Parents say disability program ‘misses the mark’

Raising a disabled child is difficult, but nowhere near as hard as dealing with the government body that is supposed to help, says Russ Hobbis. "It's unbelievable how insensitive and unhelpful they are," he said.

Raising a disabled child is difficult, but nowhere near as hard as dealing with the government body that is supposed to help, says Russ Hobbis.

“It’s unbelievable how insensitive and unhelpful they are,” he said.

Using the territory’s Family Supports for Children with Disabilities program for his autistic seven-year-old daughter, Molly, has been like pulling teeth, said Hobbis.

“Having special-needs kids is really hard on families to begin with,” he said. “You have that stress, and then when you try to get help, you have nothing but stress from the department that’s supposed to help you.”

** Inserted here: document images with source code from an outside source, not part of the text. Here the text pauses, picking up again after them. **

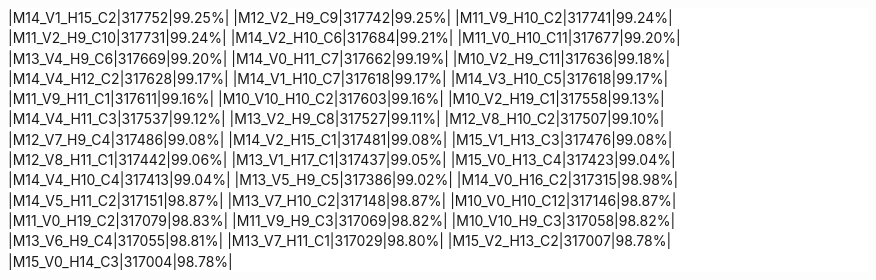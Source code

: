|M14_V1_H15_C2|317752|99.25%|
|M12_V2_H9_C9|317742|99.25%|
|M11_V9_H10_C2|317741|99.24%|
|M11_V2_H9_C10|317731|99.24%|
|M14_V2_H10_C6|317684|99.21%|
|M11_V0_H10_C11|317677|99.20%|
|M13_V4_H9_C6|317669|99.20%|
|M14_V0_H11_C7|317662|99.19%|
|M10_V2_H9_C11|317636|99.18%|
|M14_V4_H12_C2|317628|99.17%|
|M14_V1_H10_C7|317618|99.17%|
|M14_V3_H10_C5|317618|99.17%|
|M11_V9_H11_C1|317611|99.16%|
|M10_V10_H10_C2|317603|99.16%|
|M10_V2_H19_C1|317558|99.13%|
|M14_V4_H11_C3|317537|99.12%|
|M13_V2_H9_C8|317527|99.11%|
|M12_V8_H10_C2|317507|99.10%|
|M12_V7_H9_C4|317486|99.08%|
|M14_V2_H15_C1|317481|99.08%|
|M15_V1_H13_C3|317476|99.08%|
|M12_V8_H11_C1|317442|99.06%|
|M13_V1_H17_C1|317437|99.05%|
|M15_V0_H13_C4|317423|99.04%|
|M14_V4_H10_C4|317413|99.04%|
|M13_V5_H9_C5|317386|99.02%|
|M14_V0_H16_C2|317315|98.98%|
|M14_V5_H11_C2|317151|98.87%|
|M13_V7_H10_C2|317148|98.87%|
|M10_V0_H10_C12|317146|98.87%|
|M11_V0_H19_C2|317079|98.83%|
|M11_V9_H9_C3|317069|98.82%|
|M10_V10_H9_C3|317058|98.82%|
|M13_V6_H9_C4|317055|98.81%|
|M13_V7_H11_C1|317029|98.80%|
|M15_V2_H13_C2|317007|98.78%|
|M15_V0_H14_C3|317004|98.78%|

It’s been a struggle to get Molly into speech therapy programs, and even to get her therapist in to attend meetings.

“I had to pay out-of-pocket for her speech therapist to attend team meetings, but the contractor that they hired from Vancouver can attend the meetings,” he said.

It’s not that the contracted therapist is bad. She’s excellent, said Hobbis.

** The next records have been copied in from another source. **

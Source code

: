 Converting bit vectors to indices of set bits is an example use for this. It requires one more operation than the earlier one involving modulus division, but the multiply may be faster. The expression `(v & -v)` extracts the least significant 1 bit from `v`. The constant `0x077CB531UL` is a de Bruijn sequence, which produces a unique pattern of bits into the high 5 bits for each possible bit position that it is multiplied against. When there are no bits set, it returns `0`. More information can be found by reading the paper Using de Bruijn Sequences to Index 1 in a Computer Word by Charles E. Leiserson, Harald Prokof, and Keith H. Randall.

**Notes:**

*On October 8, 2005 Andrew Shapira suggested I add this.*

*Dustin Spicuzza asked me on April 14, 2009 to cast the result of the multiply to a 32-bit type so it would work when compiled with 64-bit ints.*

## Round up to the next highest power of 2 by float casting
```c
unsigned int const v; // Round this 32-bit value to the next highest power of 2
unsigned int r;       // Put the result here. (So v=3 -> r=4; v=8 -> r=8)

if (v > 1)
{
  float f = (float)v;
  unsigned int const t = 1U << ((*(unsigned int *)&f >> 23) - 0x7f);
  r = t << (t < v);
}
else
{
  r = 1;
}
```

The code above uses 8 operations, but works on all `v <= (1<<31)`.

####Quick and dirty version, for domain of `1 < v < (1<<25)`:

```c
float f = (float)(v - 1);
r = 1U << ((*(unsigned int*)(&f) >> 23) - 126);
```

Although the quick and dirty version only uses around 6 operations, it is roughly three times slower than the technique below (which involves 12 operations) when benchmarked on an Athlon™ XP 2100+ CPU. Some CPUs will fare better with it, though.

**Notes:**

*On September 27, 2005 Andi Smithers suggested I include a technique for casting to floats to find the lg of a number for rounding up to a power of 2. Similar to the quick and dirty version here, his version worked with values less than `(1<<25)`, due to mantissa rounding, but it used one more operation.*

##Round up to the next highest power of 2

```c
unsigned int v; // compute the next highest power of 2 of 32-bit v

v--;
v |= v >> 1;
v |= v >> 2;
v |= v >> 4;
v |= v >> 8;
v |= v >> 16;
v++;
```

The problem is that the agency, which was set up to be family-directed, is being stymied by “bureaucratic red tape” and ignoring the wishes of parents when it comes to the care of their children, he said.

“The department is overstepping their mandate,” said Hobbis. “They’re set up to assist families, not to dictate what to do.

“These are social workers that have not even met my daughter, and they’re telling us what programs we can use for her.

“It’s brutal and it gets worse every year.”

The most recent row with the agency was overfunding for an inclusion worker – an aide to help Molly deal with social situations – for a day camp it recommended.

Funding was only available for an inclusion worker or the camp, but not both.

At the last minute, the Learning Disabilities Association of the Yukon, which runs the camp, came through with funding.

“All they are is financial officers,” said Hobbis. “They’re not doing any social work, all they’re doing is budgetary work.”

Hobbis isn’t the only one frustrated with the agency.

“Parents have brought forward concerns about sort of a sense of losing that parent-directed idea,” said Leah Davy Ryckman, the executive director of Autism Yukon. “It’s a small handful of families that have brought concerns to me, but they’re very valid concerns.”

But, by and large, parents are happy with the level of service they get, she added. “It’s done amazing things for our community,” said Rychman.

Family Supports for Children with Disabilities was set up in 2008.

Modeled after a similar program in Alberta, the agency is designed to help support parents with caring for their disabled children. The agency helps with case management, offers referral services, pays for therapy, child care, transportation and more.

It also may pay for up to 200 hours of inclusion support, to provide a trained aid to help children engage in community activities.

The agency currently provides those services to approximately 110 families.

“The real goal is to support parents and children with disabilities, to hopefully support those kids to lead as good a life as they can, and to their fullest potential,” said Brad Bell, the manager of Family Supports for Children with Disabilities.

It’s definitely not perfect, he said.

“I do know that there are parents that may be dissatisfied, and sometimes there can be misunderstandings, but we’re always open to that communication from parents in how we can do a better job,” said Bell.

Not everyone is frustrated with the agency.

“If I had to write them a report card I would give them an A+,” said Joline Balmforth, whose six-year-old son, Benjamin, has received funding from the agency for the last two years.

Benjamin doesn’t yet have a diagnosis, but the behaviour therapy and advocacy that he’s received from the agency has made a huge difference, said Balmforth.

“It’s been outstanding,” she said. “I couldn’t ask for any more.”

For parents who are new to the system, that’s a typical reaction, said Ryckman. But parents who have been with it from the beginning are often more critical.

“It’s total bullshit,” said Julie Robinson, one of the parents who was front and centre in lobbying the government to set up the agency in the first place.

“It’s fallen really short of the mark, and it’s really sad for all of us who fought for so many years,” she said. “What we had envisioned and what we had hoped for, is that the bureaucracy of it, the administration of the process, would be given to one of the longstanding non-profits … but they decided to make their own government agency.”

In Robinson’s view, the government is ill-equipped to offer these kinds of family-directed services.

“The government, they just cannot do it, they have no capacity to,” she said. “They have a forensic heart.

“It’s about the dollars, it’s not about compassion.”

The agency does have plans to reach out to both parents and non-profit organizations in a more formal way.

This fall, it will be establishing a parent advisory committee in an effort to get more substantial feedback from the families it helps.

In the meantime, Hobbis plans to keep advocating for his daughter.

“My daughter is perfect,” he said. “I wouldn’t change her, but to make it easier for her, she needs as much help as she can get,” he said. “I don’t care whose toes I step on.”